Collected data

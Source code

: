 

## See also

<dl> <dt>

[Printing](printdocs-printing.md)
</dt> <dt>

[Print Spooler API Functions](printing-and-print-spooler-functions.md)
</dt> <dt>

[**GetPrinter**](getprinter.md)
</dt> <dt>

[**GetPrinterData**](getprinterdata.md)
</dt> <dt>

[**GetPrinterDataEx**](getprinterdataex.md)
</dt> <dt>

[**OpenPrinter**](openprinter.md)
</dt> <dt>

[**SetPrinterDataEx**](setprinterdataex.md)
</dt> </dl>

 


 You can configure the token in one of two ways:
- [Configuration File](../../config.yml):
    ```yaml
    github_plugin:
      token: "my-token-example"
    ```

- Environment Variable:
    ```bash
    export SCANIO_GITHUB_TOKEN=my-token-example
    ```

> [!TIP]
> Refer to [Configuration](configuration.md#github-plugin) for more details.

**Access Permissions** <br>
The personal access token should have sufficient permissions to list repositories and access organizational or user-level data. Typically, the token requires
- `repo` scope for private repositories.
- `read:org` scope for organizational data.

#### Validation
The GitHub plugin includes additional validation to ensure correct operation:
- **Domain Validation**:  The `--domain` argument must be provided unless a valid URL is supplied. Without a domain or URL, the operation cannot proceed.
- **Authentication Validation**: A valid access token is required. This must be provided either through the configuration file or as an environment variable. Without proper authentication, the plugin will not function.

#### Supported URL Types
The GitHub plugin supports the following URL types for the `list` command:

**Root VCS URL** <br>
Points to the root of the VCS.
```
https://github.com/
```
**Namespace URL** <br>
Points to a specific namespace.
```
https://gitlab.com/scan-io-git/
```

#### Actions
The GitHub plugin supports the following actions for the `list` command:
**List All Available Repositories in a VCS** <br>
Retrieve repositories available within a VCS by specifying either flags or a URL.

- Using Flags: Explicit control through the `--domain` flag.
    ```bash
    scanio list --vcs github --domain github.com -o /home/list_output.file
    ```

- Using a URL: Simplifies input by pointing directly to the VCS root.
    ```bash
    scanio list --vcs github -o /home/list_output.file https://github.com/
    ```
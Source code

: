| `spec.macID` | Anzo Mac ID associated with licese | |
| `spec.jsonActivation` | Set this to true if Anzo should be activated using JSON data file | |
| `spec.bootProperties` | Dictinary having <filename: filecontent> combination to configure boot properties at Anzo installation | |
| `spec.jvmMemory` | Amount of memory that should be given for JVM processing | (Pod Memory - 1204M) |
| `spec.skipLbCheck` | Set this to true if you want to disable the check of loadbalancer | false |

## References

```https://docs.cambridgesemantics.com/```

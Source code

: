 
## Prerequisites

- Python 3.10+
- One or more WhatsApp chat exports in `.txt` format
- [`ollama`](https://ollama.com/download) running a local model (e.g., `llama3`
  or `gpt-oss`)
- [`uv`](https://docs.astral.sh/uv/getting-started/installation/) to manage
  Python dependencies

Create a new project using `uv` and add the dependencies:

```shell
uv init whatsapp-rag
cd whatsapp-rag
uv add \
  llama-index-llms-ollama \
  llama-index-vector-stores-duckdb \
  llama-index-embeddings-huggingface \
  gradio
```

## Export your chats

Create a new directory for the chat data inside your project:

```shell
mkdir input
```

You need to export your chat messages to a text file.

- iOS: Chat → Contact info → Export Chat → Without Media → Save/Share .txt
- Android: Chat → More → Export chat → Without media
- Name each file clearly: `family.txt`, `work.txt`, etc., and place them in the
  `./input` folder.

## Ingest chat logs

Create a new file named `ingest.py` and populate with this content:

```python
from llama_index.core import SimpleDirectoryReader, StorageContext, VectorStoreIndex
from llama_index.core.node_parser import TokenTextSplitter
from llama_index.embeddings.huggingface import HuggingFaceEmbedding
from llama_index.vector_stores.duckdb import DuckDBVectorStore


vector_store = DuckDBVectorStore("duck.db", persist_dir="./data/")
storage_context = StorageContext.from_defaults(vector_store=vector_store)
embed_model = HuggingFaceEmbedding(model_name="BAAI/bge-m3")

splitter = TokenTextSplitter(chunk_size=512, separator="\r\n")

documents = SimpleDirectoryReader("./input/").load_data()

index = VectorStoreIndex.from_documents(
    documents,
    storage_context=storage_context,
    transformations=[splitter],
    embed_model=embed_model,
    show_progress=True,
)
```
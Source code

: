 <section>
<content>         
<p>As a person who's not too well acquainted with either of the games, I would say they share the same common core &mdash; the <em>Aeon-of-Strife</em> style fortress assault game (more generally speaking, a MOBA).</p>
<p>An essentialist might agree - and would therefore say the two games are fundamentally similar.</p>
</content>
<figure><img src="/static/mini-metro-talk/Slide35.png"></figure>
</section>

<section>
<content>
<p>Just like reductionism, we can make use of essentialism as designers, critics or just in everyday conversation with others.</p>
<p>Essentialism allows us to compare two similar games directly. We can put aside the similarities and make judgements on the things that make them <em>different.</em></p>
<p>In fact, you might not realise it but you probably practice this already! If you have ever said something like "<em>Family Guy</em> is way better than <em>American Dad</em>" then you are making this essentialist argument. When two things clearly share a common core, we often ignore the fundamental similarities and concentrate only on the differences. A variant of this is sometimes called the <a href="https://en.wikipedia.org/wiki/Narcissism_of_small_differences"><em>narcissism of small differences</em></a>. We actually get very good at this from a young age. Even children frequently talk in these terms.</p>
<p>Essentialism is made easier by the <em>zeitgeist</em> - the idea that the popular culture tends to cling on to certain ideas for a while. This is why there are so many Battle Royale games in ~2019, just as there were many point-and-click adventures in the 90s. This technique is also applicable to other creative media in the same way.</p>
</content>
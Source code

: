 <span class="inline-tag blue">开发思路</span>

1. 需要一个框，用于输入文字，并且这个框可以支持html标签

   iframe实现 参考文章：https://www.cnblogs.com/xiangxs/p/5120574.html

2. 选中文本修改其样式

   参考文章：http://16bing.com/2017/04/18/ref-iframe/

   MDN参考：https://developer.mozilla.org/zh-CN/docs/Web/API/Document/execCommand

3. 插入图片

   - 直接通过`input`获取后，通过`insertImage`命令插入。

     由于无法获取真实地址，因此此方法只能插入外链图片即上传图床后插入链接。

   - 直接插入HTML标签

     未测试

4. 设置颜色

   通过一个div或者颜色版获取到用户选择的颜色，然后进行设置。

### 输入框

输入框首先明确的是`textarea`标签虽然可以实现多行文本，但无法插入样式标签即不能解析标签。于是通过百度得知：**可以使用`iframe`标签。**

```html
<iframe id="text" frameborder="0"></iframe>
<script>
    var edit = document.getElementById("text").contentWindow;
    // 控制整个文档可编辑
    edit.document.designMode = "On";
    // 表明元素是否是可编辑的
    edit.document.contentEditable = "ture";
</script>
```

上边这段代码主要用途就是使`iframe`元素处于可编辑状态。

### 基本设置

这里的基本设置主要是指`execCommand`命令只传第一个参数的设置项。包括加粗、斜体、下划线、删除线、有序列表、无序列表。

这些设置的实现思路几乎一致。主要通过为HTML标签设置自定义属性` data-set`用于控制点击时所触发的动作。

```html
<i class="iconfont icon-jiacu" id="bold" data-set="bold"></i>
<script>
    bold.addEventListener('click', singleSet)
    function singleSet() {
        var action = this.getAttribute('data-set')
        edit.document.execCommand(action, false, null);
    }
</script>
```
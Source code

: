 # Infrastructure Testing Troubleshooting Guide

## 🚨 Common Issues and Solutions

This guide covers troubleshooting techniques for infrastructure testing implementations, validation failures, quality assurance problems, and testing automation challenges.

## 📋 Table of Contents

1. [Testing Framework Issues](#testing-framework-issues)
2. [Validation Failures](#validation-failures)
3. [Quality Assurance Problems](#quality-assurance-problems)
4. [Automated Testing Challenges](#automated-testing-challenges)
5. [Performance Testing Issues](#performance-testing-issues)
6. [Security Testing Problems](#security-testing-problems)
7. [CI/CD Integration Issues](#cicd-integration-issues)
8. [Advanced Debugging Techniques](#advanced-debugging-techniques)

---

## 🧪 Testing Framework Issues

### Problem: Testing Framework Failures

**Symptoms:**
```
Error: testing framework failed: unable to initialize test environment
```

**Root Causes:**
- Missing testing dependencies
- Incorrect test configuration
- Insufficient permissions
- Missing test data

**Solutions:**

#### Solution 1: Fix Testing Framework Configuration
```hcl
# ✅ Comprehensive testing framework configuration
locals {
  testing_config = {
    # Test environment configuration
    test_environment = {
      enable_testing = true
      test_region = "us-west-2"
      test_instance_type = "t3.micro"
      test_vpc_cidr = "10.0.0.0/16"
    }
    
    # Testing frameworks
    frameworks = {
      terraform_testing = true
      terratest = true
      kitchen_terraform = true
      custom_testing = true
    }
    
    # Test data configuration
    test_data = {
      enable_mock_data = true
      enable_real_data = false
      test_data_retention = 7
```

*REQUIREMENT*
Each line carrying the string "problems" should be copied out from the entries.

*SOLUTION*
This guide covers troubleshooting techniques for infrastructure testing implementations, validation failures, quality assurance problems, and testing automation challenges.
3. [Quality Assurance Problems](#quality-assurance-problems)
6. [Security Testing Problems](#security-testing-problems)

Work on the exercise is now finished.